There were many charming pavement cafés and restaurants, all doing a roaring trade, so we found one with a sea view and ordered a cold beer each, at five Euros (nearly a fiver!) a glass.  We sat down with our beers, people-watched, and wrote out our postcards.  When we’d nearly finished our beers, the waiter came over and, instead of asking us if we’d like another one or there was anything else he could get for us, he presented us with the bill!

His meaning was abundantly clear – please leave, plebs, you are not spending enough!  No problem mate, we know when we’re not wanted.  🙂

After leaving the café a little bit piqued, we walked along the sea-front and our attention was caught by a French gendarme stopping the traffic occasionally and strutting up and down, full of his own importance.  However, as we watched him more closely it seemed evident all was not as it should have been – he was shadowing passers-by, copying their movements, touching their hair then moving away when they turned around, and generally acting the fool, much to the amusement of people passing by.  He also blew on his whistle which actually did have the result of stopping the traffic, before he blasted to “get set, go” as if starting a race.  It really was quite funny and obviously a farce, put on as a tourist attraction.  I later discovered there had been a comedy farce film called Le Gendarme de St Tropez so obviously this is what he was taking off.  🙂

After walking along the beach I got the unmistakeable smell of fresh fish, so I was instantly hungry.  We decided to go in search of a restaurant to get some lunch.  I already knew what I was going to have; moules marinières.  Yum yum.
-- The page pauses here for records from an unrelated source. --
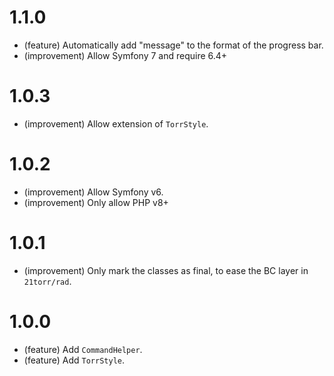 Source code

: 1.1.0
=====

* (feature) Automatically add "message" to the format of the progress bar.
* (improvement) Allow Symfony 7 and require 6.4+


1.0.3
=====

* (improvement) Allow extension of `TorrStyle`.


1.0.2
=====

*   (improvement) Allow Symfony v6.
*   (improvement) Only allow PHP v8+


1.0.1
=====

*   (improvement) Only mark the classes as final, to ease the BC layer in `21torr/rad`.


1.0.0
=====

*   (feature) Add `CommandHelper`.
*   (feature) Add `TorrStyle`.
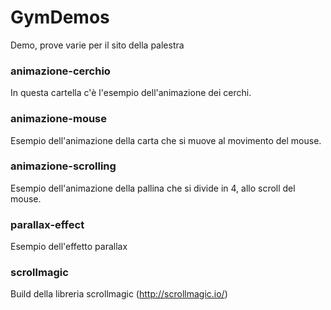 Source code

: # GymDemos

Demo, prove varie per il sito della palestra



### animazione-cerchio
In questa cartella c'è l'esempio dell'animazione dei cerchi.


### animazione-mouse
Esempio dell'animazione della carta che si muove al movimento del mouse.


### animazione-scrolling
Esempio dell'animazione della pallina che si divide in 4, allo scroll del mouse.


### parallax-effect
Esempio dell'effetto parallax


### scrollmagic
Build della libreria scrollmagic (http://scrollmagic.io/)

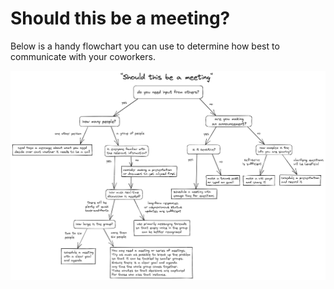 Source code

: Should this be a meeting?
=========================

Below is a handy flowchart you can use to determine how best to communicate with your coworkers.

![image](/images/ShouldThisBeAMeeting.png)
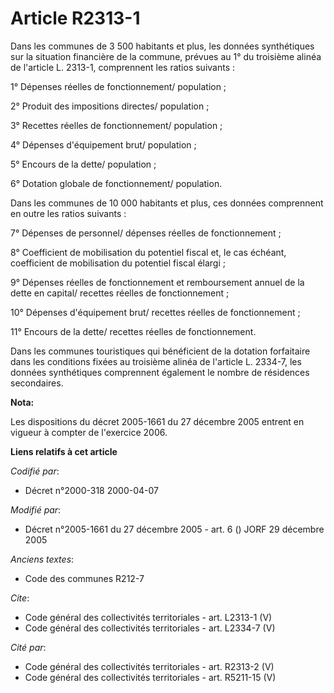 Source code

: # Article R2313-1

Dans les communes de 3 500 habitants et plus, les données synthétiques sur la situation financière de la commune, prévues au
1° du troisième alinéa de l'article L. 2313-1, comprennent les ratios suivants : 

1° Dépenses réelles de fonctionnement/ population ; 

2° Produit des impositions directes/ population ; 

3° Recettes réelles de fonctionnement/ population ; 

4° Dépenses d'équipement brut/ population ; 

5° Encours de la dette/ population ; 

6° Dotation globale de fonctionnement/ population. 

Dans les communes de 10 000 habitants et plus, ces données comprennent en outre les ratios suivants : 

7° Dépenses de personnel/ dépenses réelles de fonctionnement ; 

8° Coefficient de mobilisation du potentiel fiscal et, le cas échéant, coefficient de mobilisation du potentiel fiscal
élargi ; 

9° Dépenses réelles de fonctionnement et remboursement annuel de la dette en capital/ recettes réelles de fonctionnement ; 

10° Dépenses d'équipement brut/ recettes réelles de fonctionnement ; 

11° Encours de la dette/ recettes réelles de fonctionnement. 

Dans les communes touristiques qui bénéficient de la dotation forfaitaire dans les conditions fixées au troisième alinéa de
l'article L. 2334-7, les données synthétiques comprennent également le nombre de résidences secondaires.

**Nota:**

Les dispositions du décret 2005-1661 du 27 décembre 2005 entrent en vigueur à compter de l'exercice 2006.

**Liens relatifs à cet article**

_Codifié par_:

  - Décret n°2000-318 2000-04-07

_Modifié par_:

  - Décret n°2005-1661 du 27 décembre 2005 - art. 6 () JORF 29 décembre 2005

_Anciens textes_:

  - Code des communes R212-7

_Cite_:

  - Code général des collectivités territoriales - art. L2313-1 (V)
  - Code général des collectivités territoriales - art. L2334-7 (V)

_Cité par_:

  - Code général des collectivités territoriales - art. R2313-2 (V)
  - Code général des collectivités territoriales - art. R5211-15 (V)
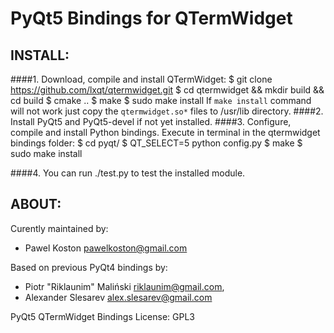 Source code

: PyQt5 Bindings for QTermWidget
==============================


INSTALL: 
------------
	
####1. Download, compile and install QTermWidget:
	$ git clone https://github.com/lxqt/qtermwidget.git
	$ cd qtermwidget && mkdir build && cd build
	$ cmake ..
	$ make
	$ sudo make install
If `make install` command will not work just copy the `qtermwidget.so*` files to /usr/lib directory.
####2. Install PyQt5 and PyQt5-devel if not yet installed.
####3. Configure, compile and install Python bindings. Execute in terminal in the qtermwidget bindings folder:
	$ cd pyqt/
	$ QT_SELECT=5 python config.py
	$ make
	$ sudo make install

####4. You can run ./test.py to test the installed module.


ABOUT:
---------
Curently maintained by:
- Pawel Koston <pawelkoston@gmail.com>

Based on previous PyQt4 bindings  by:
- Piotr "Riklaunim" Maliński <riklaunim@gmail.com>,
- Alexander Slesarev <alex.slesarev@gmail.com>

PyQt5 QTermWidget Bindings 
License: GPL3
We found a nice little café tucked away, ordered another beer each and I enjoyed my fresh mussels with crusty bread, while Trevor had some lasagne and chips (!)  I absolutely cannot resist a good dish of moules marinières; in fact I’m a dab hand at making my own.  The recipe is as follows:

INGREDIENTS (serves 1):
1kg of live mussels, well scrubbed and rinsed in cold water.  The mussels should be live; discard any that do not close when sharply tapped.
1 shallot or small white onion
1 clove garlic, crushed
125ml of dry white wine (Muscadet is ideal)
Pinch of chopped fresh coriander
Sea salt and fresh black pepper
Dollop of soured cream

Finely chop the shallot or onion and add, with the crushed garlic, to a pan in which you’ve heated 1sp of olive oil.  Cook the onion until soft, then add the coriander, white wine, salt and pepper.  Allow the liquid to come to the boil, then add in the mussels.  Put the lid on the pan tightly and allow the mussels to cook in the liquid and their own steam – you only need to cook them long enough for them to open.  Discard any mussels that don’t open.  Add the sour cream and mix well.   Serve with fresh crusty bread and a very cold glass of dry white wine!  Delicious.

After lunch we decided to go back to the ship for a spot of sunbathing or just relaxing, as it was such a hot day.

Back on board we spent a relaxing couple of hours up on deck before getting ready for dinner.  Tonight they were putting on a barbecue and deck party under the stars, as well as showing the Manchester United v Barcelona match for the many British people on board.

The food was spectacularly arranged, the centrepiece being a huge ice sculpture in the shape of a seahorse.  There was sizzling steak, pork, sausages, as well as a magnificent array of seafood, cold meats, vegetables and salads.  We were really spoilt for choice.

We loaded our plates then managed to get a seat in the prime position for viewing the footie on a TV screen they had erected on the deck especially.  Waiters came often to fill our wine glasses with the free house white, and at the other end of the deck a live band played.  The clear skies deepened to an indigo blue, then black as the stars came out and shone brilliantly.  It was a lovely night.

At around 11.00pm the Journey weighed anchor and sailed off into the night.  Tomorrow we were due to arrive in Monte Carlo, Monaco.